_Records shown_.
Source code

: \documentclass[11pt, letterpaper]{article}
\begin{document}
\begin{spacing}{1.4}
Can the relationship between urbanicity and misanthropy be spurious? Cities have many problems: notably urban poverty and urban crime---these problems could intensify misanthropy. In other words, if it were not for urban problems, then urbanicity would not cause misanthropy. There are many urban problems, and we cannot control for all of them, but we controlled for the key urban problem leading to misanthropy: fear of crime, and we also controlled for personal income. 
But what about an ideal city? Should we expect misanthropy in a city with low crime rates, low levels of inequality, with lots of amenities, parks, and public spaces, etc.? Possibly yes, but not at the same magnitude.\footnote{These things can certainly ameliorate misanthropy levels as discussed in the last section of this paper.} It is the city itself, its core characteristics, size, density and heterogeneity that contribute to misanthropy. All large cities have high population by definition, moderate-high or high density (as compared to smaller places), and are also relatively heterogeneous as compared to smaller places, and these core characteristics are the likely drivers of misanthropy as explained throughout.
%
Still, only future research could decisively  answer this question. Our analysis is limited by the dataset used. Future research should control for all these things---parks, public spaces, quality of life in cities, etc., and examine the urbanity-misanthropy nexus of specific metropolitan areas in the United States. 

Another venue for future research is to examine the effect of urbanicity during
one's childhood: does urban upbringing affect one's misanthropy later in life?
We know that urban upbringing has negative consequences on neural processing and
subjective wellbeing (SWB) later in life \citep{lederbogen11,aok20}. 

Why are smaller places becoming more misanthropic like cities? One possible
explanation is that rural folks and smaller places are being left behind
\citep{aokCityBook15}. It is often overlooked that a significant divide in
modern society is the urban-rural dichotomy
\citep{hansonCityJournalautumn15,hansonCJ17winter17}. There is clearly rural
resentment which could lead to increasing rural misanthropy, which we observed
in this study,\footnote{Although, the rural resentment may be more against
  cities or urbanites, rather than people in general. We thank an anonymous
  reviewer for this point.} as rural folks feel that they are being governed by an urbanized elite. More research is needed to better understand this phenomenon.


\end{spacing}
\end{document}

_What to work on_.
Reproduce every line of the data without changing a word.

_Response area_.
Source code

: \documentclass[11pt, letterpaper]{article}
\begin{document}
\begin{spacing}{1.4}
Can the relationship between urbanicity and misanthropy be spurious? Cities have many problems: notably urban poverty and urban crime---these problems could intensify misanthropy. In other words, if it were not for urban problems, then urbanicity would not cause misanthropy. There are many urban problems, and we cannot control for all of them, but we controlled for the key urban problem leading to misanthropy: fear of crime, and we also controlled for personal income. 
But what about an ideal city? Should we expect misanthropy in a city with low crime rates, low levels of inequality, with lots of amenities, parks, and public spaces, etc.? Possibly yes, but not at the same magnitude.\footnote{These things can certainly ameliorate misanthropy levels as discussed in the last section of this paper.} It is the city itself, its core characteristics, size, density and heterogeneity that contribute to misanthropy. All large cities have high population by definition, moderate-high or high density (as compared to smaller places), and are also relatively heterogeneous as compared to smaller places, and these core characteristics are the likely drivers of misanthropy as explained throughout.
%
Still, only future research could decisively  answer this question. Our analysis is limited by the dataset used. Future research should control for all these things---parks, public spaces, quality of life in cities, etc., and examine the urbanity-misanthropy nexus of specific metropolitan areas in the United States. 

Another venue for future research is to examine the effect of urbanicity during
one's childhood: does urban upbringing affect one's misanthropy later in life?
We know that urban upbringing has negative consequences on neural processing and
subjective wellbeing (SWB) later in life \citep{lederbogen11,aok20}. 

Why are smaller places becoming more misanthropic like cities? One possible
explanation is that rural folks and smaller places are being left behind
\citep{aokCityBook15}. It is often overlooked that a significant divide in
modern society is the urban-rural dichotomy
\citep{hansonCityJournalautumn15,hansonCJ17winter17}. There is clearly rural
resentment which could lead to increasing rural misanthropy, which we observed
in this study,\footnote{Although, the rural resentment may be more against
  cities or urbanites, rather than people in general. We thank an anonymous
  reviewer for this point.} as rural folks feel that they are being governed by an urbanized elite. More research is needed to better understand this phenomenon.


\end{spacing}
\end{document}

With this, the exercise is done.